• **Exercise directions**: Go through the lines below and copy each one that holds the string "photoshoots".

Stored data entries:
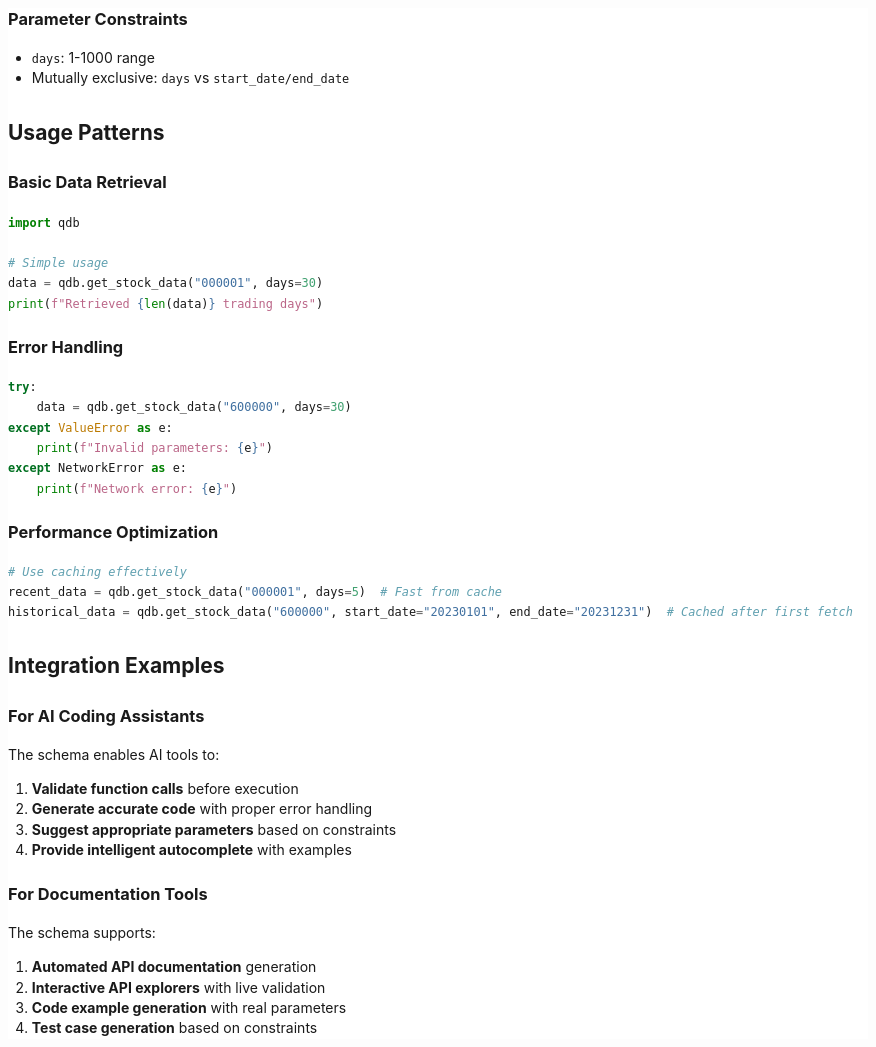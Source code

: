 ### Parameter Constraints
- `days`: 1-1000 range
- Mutually exclusive: `days` vs `start_date/end_date`

## Usage Patterns

### Basic Data Retrieval
```python
import qdb

# Simple usage
data = qdb.get_stock_data("000001", days=30)
print(f"Retrieved {len(data)} trading days")
```

### Error Handling
```python
try:
    data = qdb.get_stock_data("600000", days=30)
except ValueError as e:
    print(f"Invalid parameters: {e}")
except NetworkError as e:
    print(f"Network error: {e}")
```

### Performance Optimization
```python
# Use caching effectively
recent_data = qdb.get_stock_data("000001", days=5)  # Fast from cache
historical_data = qdb.get_stock_data("600000", start_date="20230101", end_date="20231231")  # Cached after first fetch
```

## Integration Examples

### For AI Coding Assistants

The schema enables AI tools to:

1. **Validate function calls** before execution
2. **Generate accurate code** with proper error handling
3. **Suggest appropriate parameters** based on constraints
4. **Provide intelligent autocomplete** with examples

### For Documentation Tools

The schema supports:

1. **Automated API documentation** generation
2. **Interactive API explorers** with live validation
3. **Code example generation** with real parameters
4. **Test case generation** based on constraints

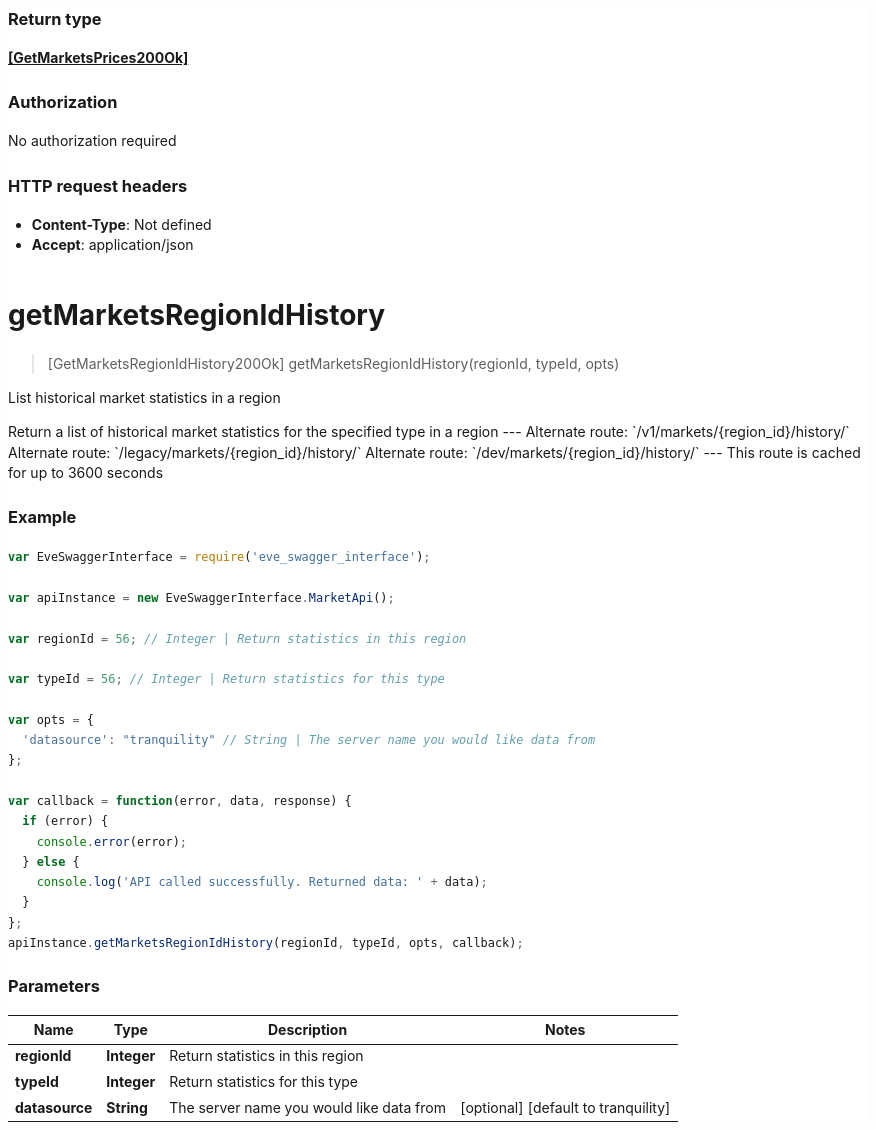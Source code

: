 ### Return type

[**[GetMarketsPrices200Ok]**](GetMarketsPrices200Ok.md)

### Authorization

No authorization required

### HTTP request headers

 - **Content-Type**: Not defined
 - **Accept**: application/json

<a name="getMarketsRegionIdHistory"></a>
# **getMarketsRegionIdHistory**
> [GetMarketsRegionIdHistory200Ok] getMarketsRegionIdHistory(regionId, typeId, opts)

List historical market statistics in a region

Return a list of historical market statistics for the specified type in a region  ---  Alternate route: &#x60;/v1/markets/{region_id}/history/&#x60;  Alternate route: &#x60;/legacy/markets/{region_id}/history/&#x60;  Alternate route: &#x60;/dev/markets/{region_id}/history/&#x60;   ---  This route is cached for up to 3600 seconds

### Example
```javascript
var EveSwaggerInterface = require('eve_swagger_interface');

var apiInstance = new EveSwaggerInterface.MarketApi();

var regionId = 56; // Integer | Return statistics in this region

var typeId = 56; // Integer | Return statistics for this type

var opts = { 
  'datasource': "tranquility" // String | The server name you would like data from
};

var callback = function(error, data, response) {
  if (error) {
    console.error(error);
  } else {
    console.log('API called successfully. Returned data: ' + data);
  }
};
apiInstance.getMarketsRegionIdHistory(regionId, typeId, opts, callback);
```

### Parameters

Name | Type | Description  | Notes
------------- | ------------- | ------------- | -------------
 **regionId** | **Integer**| Return statistics in this region | 
 **typeId** | **Integer**| Return statistics for this type | 
 **datasource** | **String**| The server name you would like data from | [optional] [default to tranquility]
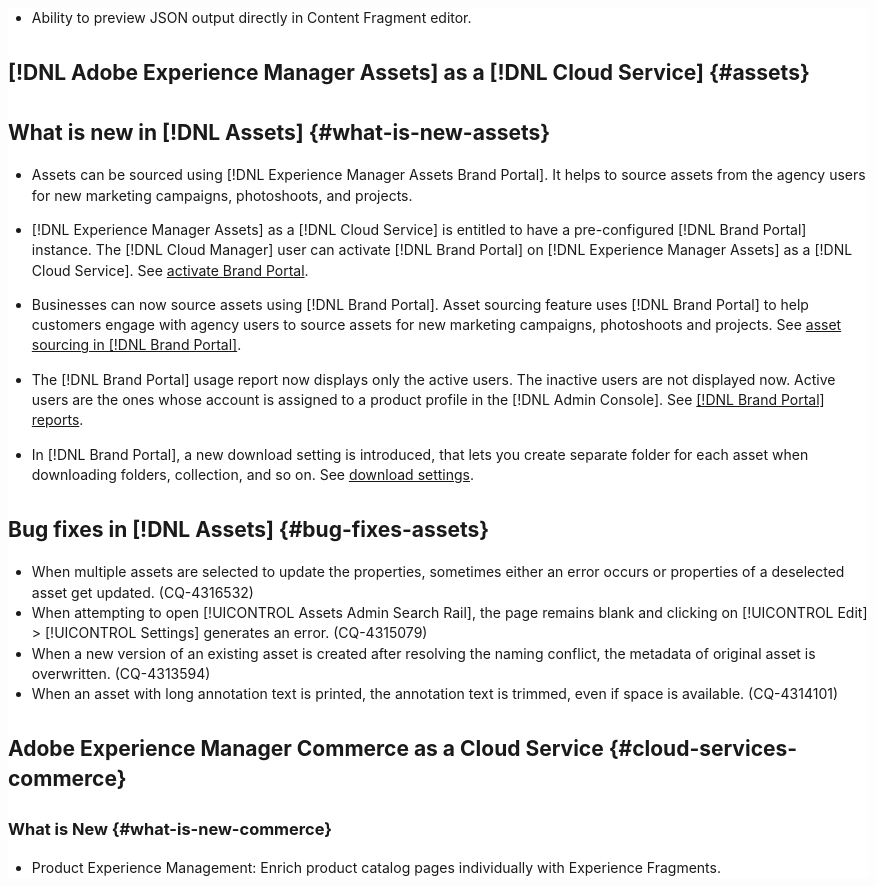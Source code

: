 * Ability to preview JSON output directly in Content Fragment editor.



## [!DNL Adobe Experience Manager Assets] as a [!DNL Cloud Service] {#assets}

## What is new in [!DNL Assets] {#what-is-new-assets}

* Assets can be sourced using [!DNL Experience Manager Assets Brand Portal]. It helps to source assets from the agency users for new marketing campaigns, photoshoots, and projects.

* [!DNL Experience Manager Assets] as a [!DNL Cloud Service] is entitled to have a pre-configured [!DNL Brand Portal] instance. The [!DNL Cloud Manager] user can activate [!DNL Brand Portal] on [!DNL Experience Manager Assets] as a [!DNL Cloud Service]. See [activate Brand Portal](https://experienceleague.adobe.com/docs/experience-manager-cloud-service/assets/brand-portal/configure-aem-assets-with-brand-portal.html?lang=en).

* Businesses can now source assets using [!DNL Brand Portal]. Asset sourcing feature uses [!DNL Brand Portal] to help customers engage with agency users to source assets for new marketing campaigns, photoshoots and projects. See [asset sourcing in [!DNL Brand Portal]](https://experienceleague.adobe.com/docs/experience-manager-brand-portal/using/asset-sourcing-in-brand-portal/brand-portal-asset-sourcing.html).

* The [!DNL Brand Portal] usage report now displays only the active users. The inactive users are not displayed now. Active users are the ones whose account is assigned to a product profile in the [!DNL Admin Console]. See [[!DNL Brand Portal] reports](https://experienceleague.adobe.com/docs/experience-manager-brand-portal/using/admin-tools/brand-portal-reports.html).

* In [!DNL Brand Portal], a new download setting is introduced, that lets you create separate folder for each asset when downloading folders, collection, and so on. See [download settings](https://experienceleague.adobe.com/docs/experience-manager-brand-portal/using/download/brand-portal-download-assets.html).

## Bug fixes in [!DNL Assets] {#bug-fixes-assets}

* When multiple assets are selected to update the properties, sometimes either an error occurs or properties of a deselected asset get updated. (CQ-4316532)
* When attempting to open [!UICONTROL Assets Admin Search Rail], the page remains blank and clicking on [!UICONTROL Edit] > [!UICONTROL Settings] generates an error. (CQ-4315079)
* When a new version of an existing asset is created after resolving the naming conflict, the metadata of original asset is overwritten. (CQ-4313594)
* When an asset with long annotation text is printed, the annotation text is trimmed, even if space is available. (CQ-4314101)

## Adobe Experience Manager Commerce as a Cloud Service {#cloud-services-commerce}

### What is New {#what-is-new-commerce}

* Product Experience Management: Enrich product catalog pages individually with Experience Fragments.
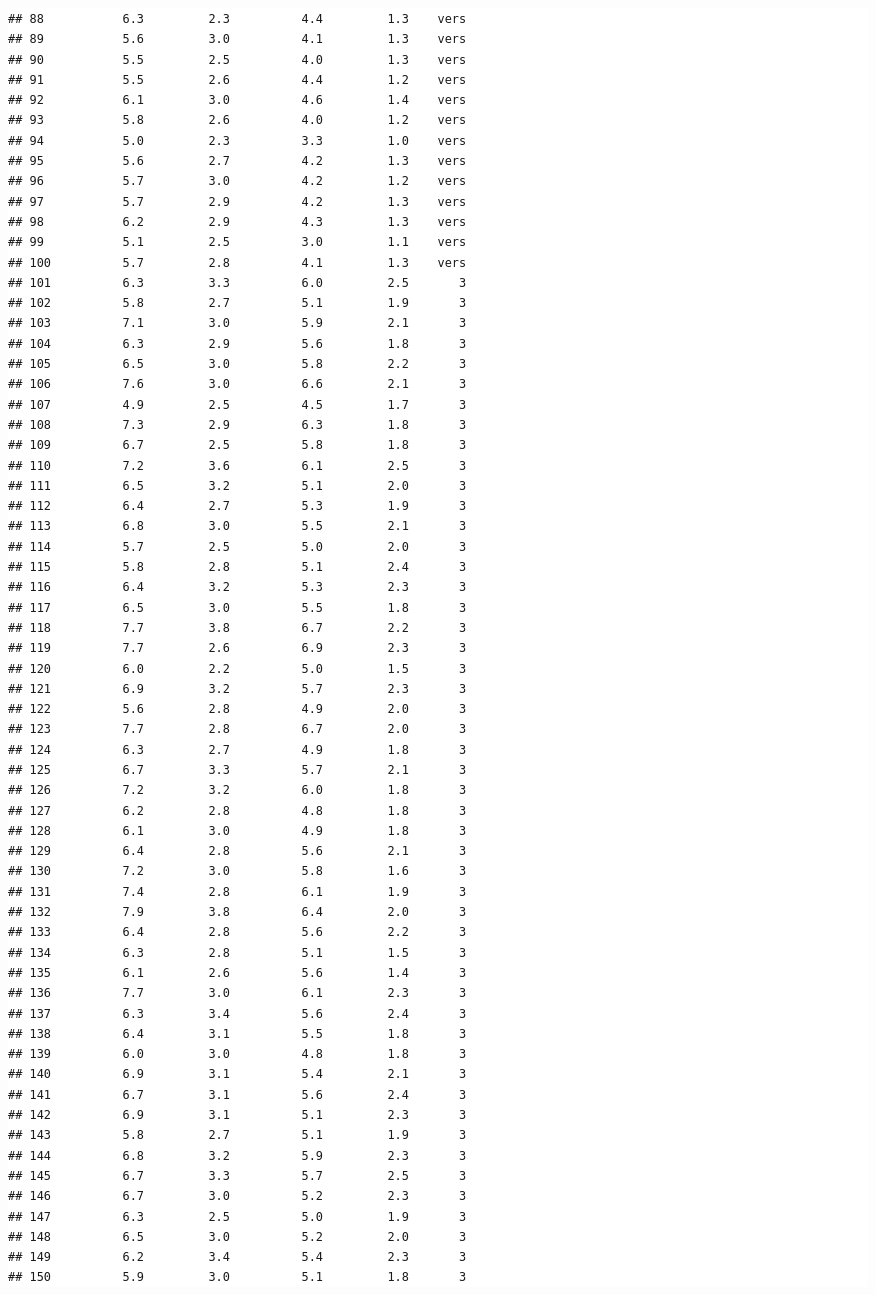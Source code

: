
 ```
## 88           6.3         2.3          4.4         1.3    vers
## 89           5.6         3.0          4.1         1.3    vers
## 90           5.5         2.5          4.0         1.3    vers
## 91           5.5         2.6          4.4         1.2    vers
## 92           6.1         3.0          4.6         1.4    vers
## 93           5.8         2.6          4.0         1.2    vers
## 94           5.0         2.3          3.3         1.0    vers
## 95           5.6         2.7          4.2         1.3    vers
## 96           5.7         3.0          4.2         1.2    vers
## 97           5.7         2.9          4.2         1.3    vers
## 98           6.2         2.9          4.3         1.3    vers
## 99           5.1         2.5          3.0         1.1    vers
## 100          5.7         2.8          4.1         1.3    vers
## 101          6.3         3.3          6.0         2.5       3
## 102          5.8         2.7          5.1         1.9       3
## 103          7.1         3.0          5.9         2.1       3
## 104          6.3         2.9          5.6         1.8       3
## 105          6.5         3.0          5.8         2.2       3
## 106          7.6         3.0          6.6         2.1       3
## 107          4.9         2.5          4.5         1.7       3
## 108          7.3         2.9          6.3         1.8       3
## 109          6.7         2.5          5.8         1.8       3
## 110          7.2         3.6          6.1         2.5       3
## 111          6.5         3.2          5.1         2.0       3
## 112          6.4         2.7          5.3         1.9       3
## 113          6.8         3.0          5.5         2.1       3
## 114          5.7         2.5          5.0         2.0       3
## 115          5.8         2.8          5.1         2.4       3
## 116          6.4         3.2          5.3         2.3       3
## 117          6.5         3.0          5.5         1.8       3
## 118          7.7         3.8          6.7         2.2       3
## 119          7.7         2.6          6.9         2.3       3
## 120          6.0         2.2          5.0         1.5       3
## 121          6.9         3.2          5.7         2.3       3
## 122          5.6         2.8          4.9         2.0       3
## 123          7.7         2.8          6.7         2.0       3
## 124          6.3         2.7          4.9         1.8       3
## 125          6.7         3.3          5.7         2.1       3
## 126          7.2         3.2          6.0         1.8       3
## 127          6.2         2.8          4.8         1.8       3
## 128          6.1         3.0          4.9         1.8       3
## 129          6.4         2.8          5.6         2.1       3
## 130          7.2         3.0          5.8         1.6       3
## 131          7.4         2.8          6.1         1.9       3
## 132          7.9         3.8          6.4         2.0       3
## 133          6.4         2.8          5.6         2.2       3
## 134          6.3         2.8          5.1         1.5       3
## 135          6.1         2.6          5.6         1.4       3
## 136          7.7         3.0          6.1         2.3       3
## 137          6.3         3.4          5.6         2.4       3
## 138          6.4         3.1          5.5         1.8       3
## 139          6.0         3.0          4.8         1.8       3
## 140          6.9         3.1          5.4         2.1       3
## 141          6.7         3.1          5.6         2.4       3
## 142          6.9         3.1          5.1         2.3       3
## 143          5.8         2.7          5.1         1.9       3
## 144          6.8         3.2          5.9         2.3       3
## 145          6.7         3.3          5.7         2.5       3
## 146          6.7         3.0          5.2         2.3       3
## 147          6.3         2.5          5.0         1.9       3
## 148          6.5         3.0          5.2         2.0       3
## 149          6.2         3.4          5.4         2.3       3
## 150          5.9         3.0          5.1         1.8       3
```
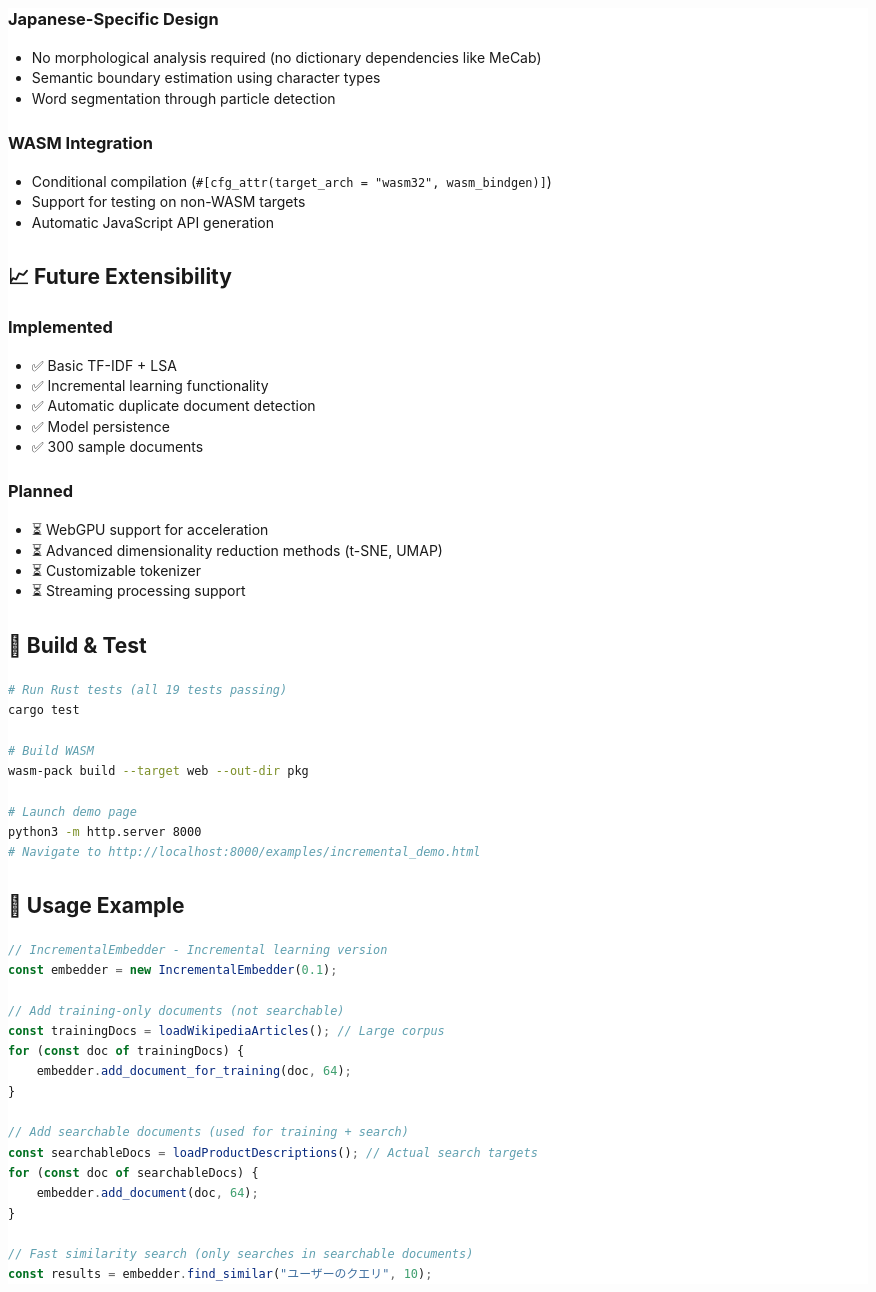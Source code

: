 ### Japanese-Specific Design

- No morphological analysis required (no dictionary dependencies like MeCab)
- Semantic boundary estimation using character types
- Word segmentation through particle detection

### WASM Integration

- Conditional compilation (`#[cfg_attr(target_arch = "wasm32", wasm_bindgen)]`)
- Support for testing on non-WASM targets
- Automatic JavaScript API generation

## 📈 Future Extensibility

### Implemented

- ✅ Basic TF-IDF + LSA
- ✅ Incremental learning functionality
- ✅ Automatic duplicate document detection
- ✅ Model persistence
- ✅ 300 sample documents

### Planned

- ⏳ WebGPU support for acceleration
- ⏳ Advanced dimensionality reduction methods (t-SNE, UMAP)
- ⏳ Customizable tokenizer
- ⏳ Streaming processing support

## 🚀 Build & Test

```bash
# Run Rust tests (all 19 tests passing)
cargo test

# Build WASM
wasm-pack build --target web --out-dir pkg

# Launch demo page
python3 -m http.server 8000
# Navigate to http://localhost:8000/examples/incremental_demo.html
```

## 📝 Usage Example

```javascript
// IncrementalEmbedder - Incremental learning version
const embedder = new IncrementalEmbedder(0.1);

// Add training-only documents (not searchable)
const trainingDocs = loadWikipediaArticles(); // Large corpus
for (const doc of trainingDocs) {
    embedder.add_document_for_training(doc, 64);
}

// Add searchable documents (used for training + search)
const searchableDocs = loadProductDescriptions(); // Actual search targets
for (const doc of searchableDocs) {
    embedder.add_document(doc, 64);
}

// Fast similarity search (only searches in searchable documents)
const results = embedder.find_similar("ユーザーのクエリ", 10);
```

• **Exercise output**:
* Assets can be sourced using [!DNL Experience Manager Assets Brand Portal]. It helps to source assets from the agency users for new marketing campaigns, photoshoots, and projects.
* Businesses can now source assets using [!DNL Brand Portal]. Asset sourcing feature uses [!DNL Brand Portal] to help customers engage with agency users to source assets for new marketing campaigns, photoshoots and projects. See [asset sourcing in [!DNL Brand Portal]](https://experienceleague.adobe.com/docs/experience-manager-brand-portal/using/asset-sourcing-in-brand-portal/brand-portal-asset-sourcing.html).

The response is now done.